• **Exercise requirements**
The entries below should be given again exactly, minus their pictures.

• **Records**
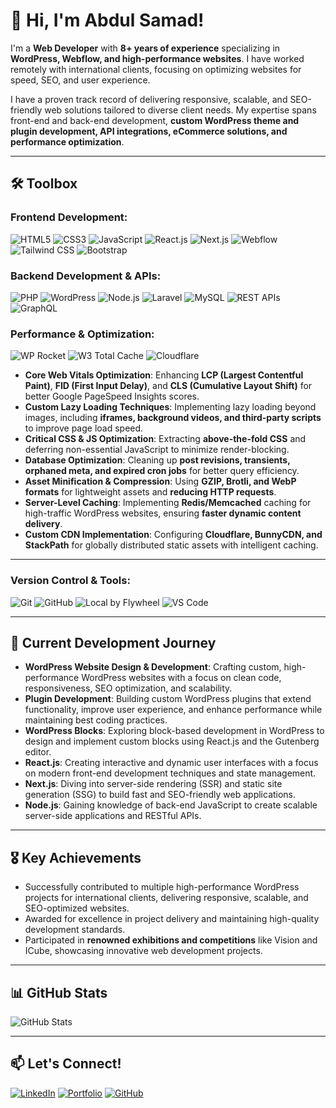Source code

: # 👋 Hi, I'm Abdul Samad!

I'm a **Web Developer** with **8+ years of experience** specializing in **WordPress, Webflow, and high-performance websites**. I have worked remotely with international clients, focusing on optimizing websites for speed, SEO, and user experience.

I have a proven track record of delivering responsive, scalable, and SEO-friendly web solutions tailored to diverse client needs. My expertise spans front-end and back-end development, **custom WordPress theme and plugin development, API integrations, eCommerce solutions, and performance optimization**.

---

## 🛠 Toolbox

### **Frontend Development:**
![HTML5](https://img.shields.io/badge/HTML5-E34F26?style=flat&logo=html5&logoColor=white)
![CSS3](https://img.shields.io/badge/CSS3-1572B6?style=flat&logo=css3&logoColor=white)
![JavaScript](https://img.shields.io/badge/JavaScript-F7DF1E?style=flat&logo=javascript&logoColor=black)
![React.js](https://img.shields.io/badge/React-61DAFB?style=flat&logo=react&logoColor=black)
![Next.js](https://img.shields.io/badge/Next.js-000000?style=flat&logo=next.js&logoColor=white)
![Webflow](https://img.shields.io/badge/Webflow-4353FF?style=flat&logo=webflow&logoColor=white)
![Tailwind CSS](https://img.shields.io/badge/TailwindCSS-38B2AC?style=flat&logo=tailwind-css&logoColor=white)
![Bootstrap](https://img.shields.io/badge/Bootstrap-7952B3?style=flat&logo=bootstrap&logoColor=white)

### **Backend Development & APIs:**
![PHP](https://img.shields.io/badge/PHP-777BB4?style=flat&logo=php&logoColor=white)
![WordPress](https://img.shields.io/badge/WordPress-21759B?style=flat&logo=wordpress&logoColor=white)
![Node.js](https://img.shields.io/badge/Node.js-339933?style=flat&logo=node.js&logoColor=white)
![Laravel](https://img.shields.io/badge/Laravel-FF2D20?style=flat&logo=laravel&logoColor=white)
![MySQL](https://img.shields.io/badge/MySQL-4479A1?style=flat&logo=mysql&logoColor=white)
![REST APIs](https://img.shields.io/badge/REST_API-005571?style=flat&logo=api&logoColor=white)
![GraphQL](https://img.shields.io/badge/GraphQL-E10098?style=flat&logo=graphql&logoColor=white)

### **Performance & Optimization:**
![WP Rocket](https://img.shields.io/badge/WP_Rocket-FF2D20?style=flat&logo=wp-rocket&logoColor=white)
![W3 Total Cache](https://img.shields.io/badge/W3_Total_Cache-0A0A0A?style=flat&logo=wordpress&logoColor=white)
![Cloudflare](https://img.shields.io/badge/Cloudflare-F38020?style=flat&logo=cloudflare&logoColor=white)

- **Core Web Vitals Optimization**: Enhancing **LCP (Largest Contentful Paint)**, **FID (First Input Delay)**, and **CLS (Cumulative Layout Shift)** for better Google PageSpeed Insights scores.
- **Custom Lazy Loading Techniques**: Implementing lazy loading beyond images, including **iframes, background videos, and third-party scripts** to improve page load speed.
- **Critical CSS & JS Optimization**: Extracting **above-the-fold CSS** and deferring non-essential JavaScript to minimize render-blocking.
- **Database Optimization**: Cleaning up **post revisions, transients, orphaned meta, and expired cron jobs** for better query efficiency.
- **Asset Minification & Compression**: Using **GZIP, Brotli, and WebP formats** for lightweight assets and **reducing HTTP requests**.
- **Server-Level Caching**: Implementing **Redis/Memcached** caching for high-traffic WordPress websites, ensuring **faster dynamic content delivery**.
- **Custom CDN Implementation**: Configuring **Cloudflare, BunnyCDN, and StackPath** for globally distributed static assets with intelligent caching.

---

### **Version Control & Tools:**
![Git](https://img.shields.io/badge/Git-F05032?style=flat&logo=git&logoColor=white)
![GitHub](https://img.shields.io/badge/GitHub-181717?style=flat&logo=github&logoColor=white)
![Local by Flywheel](https://img.shields.io/badge/Local_Flywheel-008B8B?style=flat&logo=wordpress&logoColor=white)
![VS Code](https://img.shields.io/badge/VS_Code-007ACC?style=flat&logo=visual-studio-code&logoColor=white)

---

## 🚀 Current Development Journey
- **WordPress Website Design & Development**: Crafting custom, high-performance WordPress websites with a focus on clean code, responsiveness, SEO optimization, and scalability.
- **Plugin Development**: Building custom WordPress plugins that extend functionality, improve user experience, and enhance performance while maintaining best coding practices.
- **WordPress Blocks**: Exploring block-based development in WordPress to design and implement custom blocks using React.js and the Gutenberg editor.
- **React.js**: Creating interactive and dynamic user interfaces with a focus on modern front-end development techniques and state management.
- **Next.js**: Diving into server-side rendering (SSR) and static site generation (SSG) to build fast and SEO-friendly web applications.
- **Node.js**: Gaining knowledge of back-end JavaScript to create scalable server-side applications and RESTful APIs.

---

## 🎖 Key Achievements
- Successfully contributed to multiple high-performance WordPress projects for international clients, delivering responsive, scalable, and SEO-optimized websites.
- Awarded for excellence in project delivery and maintaining high-quality development standards.
- Participated in **renowned exhibitions and competitions** like Vision and ICube, showcasing innovative web development projects.

---

## 📊 GitHub Stats
![GitHub Stats](https://github-readme-stats.vercel.app/api?username=abdulsamadshaikh&show_icons=true&theme=radical)

---

## 📫 Let's Connect!

[![LinkedIn](https://img.shields.io/badge/LinkedIn-blue?style=flat&logo=linkedin&logoColor=white)](https://www.linkedin.com/in/abdulsamadshaikh) 
[![Portfolio](https://img.shields.io/badge/Website-ff69b4?style=flat&logo=google-chrome&logoColor=white)](https://www.getabdulsamad.com) 
[![GitHub](https://img.shields.io/badge/GitHub-181717?style=flat&logo=github&logoColor=white)](https://github.com/abdulsamadshaikh)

• **Response to the exercise**
Source code

: # 👋 Hi, I'm Abdul Samad!

I'm a **Web Developer** with **8+ years of experience** specializing in **WordPress, Webflow, and high-performance websites**. I have worked remotely with international clients, focusing on optimizing websites for speed, SEO, and user experience.

I have a proven track record of delivering responsive, scalable, and SEO-friendly web solutions tailored to diverse client needs. My expertise spans front-end and back-end development, **custom WordPress theme and plugin development, API integrations, eCommerce solutions, and performance optimization**.

---

## 🛠 Toolbox

### **Frontend Development:**
![HTML5](https://img.shields.io/badge/HTML5-E34F26?style=flat&logo=html5&logoColor=white)
![CSS3](https://img.shields.io/badge/CSS3-1572B6?style=flat&logo=css3&logoColor=white)
![JavaScript](https://img.shields.io/badge/JavaScript-F7DF1E?style=flat&logo=javascript&logoColor=black)
![React.js](https://img.shields.io/badge/React-61DAFB?style=flat&logo=react&logoColor=black)
![Next.js](https://img.shields.io/badge/Next.js-000000?style=flat&logo=next.js&logoColor=white)
![Webflow](https://img.shields.io/badge/Webflow-4353FF?style=flat&logo=webflow&logoColor=white)
![Tailwind CSS](https://img.shields.io/badge/TailwindCSS-38B2AC?style=flat&logo=tailwind-css&logoColor=white)
![Bootstrap](https://img.shields.io/badge/Bootstrap-7952B3?style=flat&logo=bootstrap&logoColor=white)

### **Backend Development & APIs:**
![PHP](https://img.shields.io/badge/PHP-777BB4?style=flat&logo=php&logoColor=white)
![WordPress](https://img.shields.io/badge/WordPress-21759B?style=flat&logo=wordpress&logoColor=white)
![Node.js](https://img.shields.io/badge/Node.js-339933?style=flat&logo=node.js&logoColor=white)
![Laravel](https://img.shields.io/badge/Laravel-FF2D20?style=flat&logo=laravel&logoColor=white)
![MySQL](https://img.shields.io/badge/MySQL-4479A1?style=flat&logo=mysql&logoColor=white)
![REST APIs](https://img.shields.io/badge/REST_API-005571?style=flat&logo=api&logoColor=white)
![GraphQL](https://img.shields.io/badge/GraphQL-E10098?style=flat&logo=graphql&logoColor=white)

### **Performance & Optimization:**
![WP Rocket](https://img.shields.io/badge/WP_Rocket-FF2D20?style=flat&logo=wp-rocket&logoColor=white)
![W3 Total Cache](https://img.shields.io/badge/W3_Total_Cache-0A0A0A?style=flat&logo=wordpress&logoColor=white)
![Cloudflare](https://img.shields.io/badge/Cloudflare-F38020?style=flat&logo=cloudflare&logoColor=white)

- **Core Web Vitals Optimization**: Enhancing **LCP (Largest Contentful Paint)**, **FID (First Input Delay)**, and **CLS (Cumulative Layout Shift)** for better Google PageSpeed Insights scores.
- **Custom Lazy Loading Techniques**: Implementing lazy loading beyond images, including **iframes, background videos, and third-party scripts** to improve page load speed.
- **Critical CSS & JS Optimization**: Extracting **above-the-fold CSS** and deferring non-essential JavaScript to minimize render-blocking.
- **Database Optimization**: Cleaning up **post revisions, transients, orphaned meta, and expired cron jobs** for better query efficiency.
- **Asset Minification & Compression**: Using **GZIP, Brotli, and WebP formats** for lightweight assets and **reducing HTTP requests**.
- **Server-Level Caching**: Implementing **Redis/Memcached** caching for high-traffic WordPress websites, ensuring **faster dynamic content delivery**.
- **Custom CDN Implementation**: Configuring **Cloudflare, BunnyCDN, and StackPath** for globally distributed static assets with intelligent caching.

---

### **Version Control & Tools:**
![Git](https://img.shields.io/badge/Git-F05032?style=flat&logo=git&logoColor=white)
![GitHub](https://img.shields.io/badge/GitHub-181717?style=flat&logo=github&logoColor=white)
![Local by Flywheel](https://img.shields.io/badge/Local_Flywheel-008B8B?style=flat&logo=wordpress&logoColor=white)
![VS Code](https://img.shields.io/badge/VS_Code-007ACC?style=flat&logo=visual-studio-code&logoColor=white)

---

## 🚀 Current Development Journey
- **WordPress Website Design & Development**: Crafting custom, high-performance WordPress websites with a focus on clean code, responsiveness, SEO optimization, and scalability.
- **Plugin Development**: Building custom WordPress plugins that extend functionality, improve user experience, and enhance performance while maintaining best coding practices.
- **WordPress Blocks**: Exploring block-based development in WordPress to design and implement custom blocks using React.js and the Gutenberg editor.
- **React.js**: Creating interactive and dynamic user interfaces with a focus on modern front-end development techniques and state management.
- **Next.js**: Diving into server-side rendering (SSR) and static site generation (SSG) to build fast and SEO-friendly web applications.
- **Node.js**: Gaining knowledge of back-end JavaScript to create scalable server-side applications and RESTful APIs.

---

## 🎖 Key Achievements
- Successfully contributed to multiple high-performance WordPress projects for international clients, delivering responsive, scalable, and SEO-optimized websites.
- Awarded for excellence in project delivery and maintaining high-quality development standards.
- Participated in **renowned exhibitions and competitions** like Vision and ICube, showcasing innovative web development projects.

---

## 📊 GitHub Stats
![GitHub Stats](https://github-readme-stats.vercel.app/api?username=abdulsamadshaikh&show_icons=true&theme=radical)

---

## 📫 Let's Connect!

[![LinkedIn](https://img.shields.io/badge/LinkedIn-blue?style=flat&logo=linkedin&logoColor=white)](https://www.linkedin.com/in/abdulsamadshaikh) 
[![Portfolio](https://img.shields.io/badge/Website-ff69b4?style=flat&logo=google-chrome&logoColor=white)](https://www.getabdulsamad.com) 
[![GitHub](https://img.shields.io/badge/GitHub-181717?style=flat&logo=github&logoColor=white)](https://github.com/abdulsamadshaikh)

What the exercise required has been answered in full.